BIOREACTOR TECHNOLOGY OF SUSPENSION CULTIVATION OF THE RABIES VIRUS CVS-11

Abstract

The development of bioreactor technologies of suspension cultivation is a promising tool for producing large quantities of cells for subsequent virus infection.
Traditional static cultivation methods using flasks are widely employed but present several significant drawbacks.
These include high risks of fungal and bacterial contamination, low virus yield against large cultivation area requirements, and complex technological workflows.
Modern bioreactor cultivation technologies address these limitations while offering substantial advantages, including automated control of key parameters such as temperature, pH, and dissolved oxygen levels. Additionally, bioreactors enhance production scalability, improve process oversight, and reduce costs. The study employed virological and biotechnological methods to adapt BHK-21 cell culture, followed by its cultivation in a bioreactor and the assessment of the concentration of the rabies virus CVS-11.

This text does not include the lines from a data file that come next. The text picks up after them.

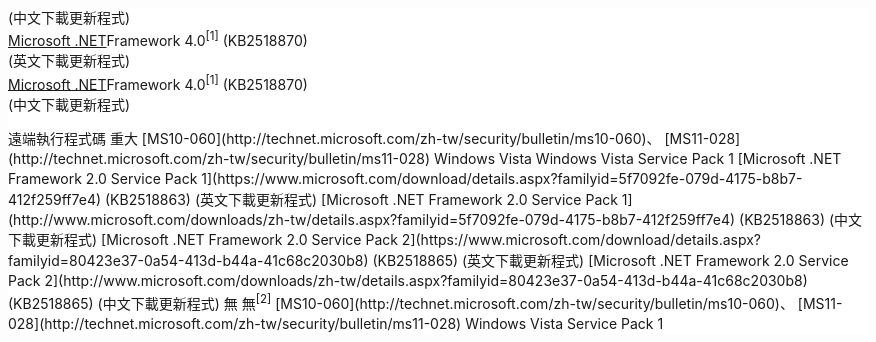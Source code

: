 (中文下載更新程式)  
[Microsoft .NET](https://www.microsoft.com/download/details.aspx?familyid=f7afba05-974f-48f8-b600-9e131ceb7951)Framework 4.0<sup>[1]</sup>
(KB2518870)  
(英文下載更新程式)  
[Microsoft .NET](http://www.microsoft.com/downloads/zh-tw/details.aspx?familyid=f7afba05-974f-48f8-b600-9e131ceb7951)Framework 4.0<sup>[1]</sup>
(KB2518870)  
(中文下載更新程式)
</td>
<td style="border:1px solid black;">
遠端執行程式碼
</td>
<td style="border:1px solid black;">
重大
</td>
<td style="border:1px solid black;">
[MS10-060](http://technet.microsoft.com/zh-tw/security/bulletin/ms10-060)、  
[MS11-028](http://technet.microsoft.com/zh-tw/security/bulletin/ms11-028)
</td>
</tr>
<tr>
<th colspan="5">
Windows Vista
</th>
</tr>
<tr>
<td style="border:1px solid black;">
Windows Vista Service Pack 1
</td>
<td style="border:1px solid black;">
[Microsoft .NET Framework 2.0 Service Pack 1](https://www.microsoft.com/download/details.aspx?familyid=5f7092fe-079d-4175-b8b7-412f259ff7e4)  
(KB2518863)  
(英文下載更新程式)  
[Microsoft .NET Framework 2.0 Service Pack 1](http://www.microsoft.com/downloads/zh-tw/details.aspx?familyid=5f7092fe-079d-4175-b8b7-412f259ff7e4)  
(KB2518863)  
(中文下載更新程式)  
[Microsoft .NET Framework 2.0 Service Pack 2](https://www.microsoft.com/download/details.aspx?familyid=80423e37-0a54-413d-b44a-41c68c2030b8)  
(KB2518865)  
(英文下載更新程式)  
[Microsoft .NET Framework 2.0 Service Pack 2](http://www.microsoft.com/downloads/zh-tw/details.aspx?familyid=80423e37-0a54-413d-b44a-41c68c2030b8)  
(KB2518865)  
(中文下載更新程式)
</td>
<td style="border:1px solid black;">
無
</td>
<td style="border:1px solid black;">
無<sup>[2]</sup>
</td>
<td style="border:1px solid black;">
[MS10-060](http://technet.microsoft.com/zh-tw/security/bulletin/ms10-060)、  
[MS11-028](http://technet.microsoft.com/zh-tw/security/bulletin/ms11-028)
</td>
</tr>
<tr class="alternateRow">
<td style="border:1px solid black;">
Windows Vista Service Pack 1
</td>
<td style="border:1px solid black;">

The results demonstrated that BHK-21 cells adapted well to suspension conditions, showing a gradual reduction in cell aggregates and an increase in cell density to 2.11±0.11×10⁶ cells/cm³. The proposed suspension cultivation method achieved a high rabies virus titer of 7.25 lg TCD50/cm³, equivalent to 30-40 million viral particles per 1 cm³. In contrast, in case of static cultivation method using flasks, the biological activity titer reached 6.5 lg TCD50/cm³, which, when converted via the antilogarithm, equates to 3–4 million viral particles per 1 cm³.
The findings highlight the potential of suspension ultivation as a modern tool for industrial production of rabies vaccines and diagnostic test kits. This technology represents a significant step forward in improving the efficiency and safety of rabies vaccine production, with the potential to significantly reduce rabies incidence in humans and animals.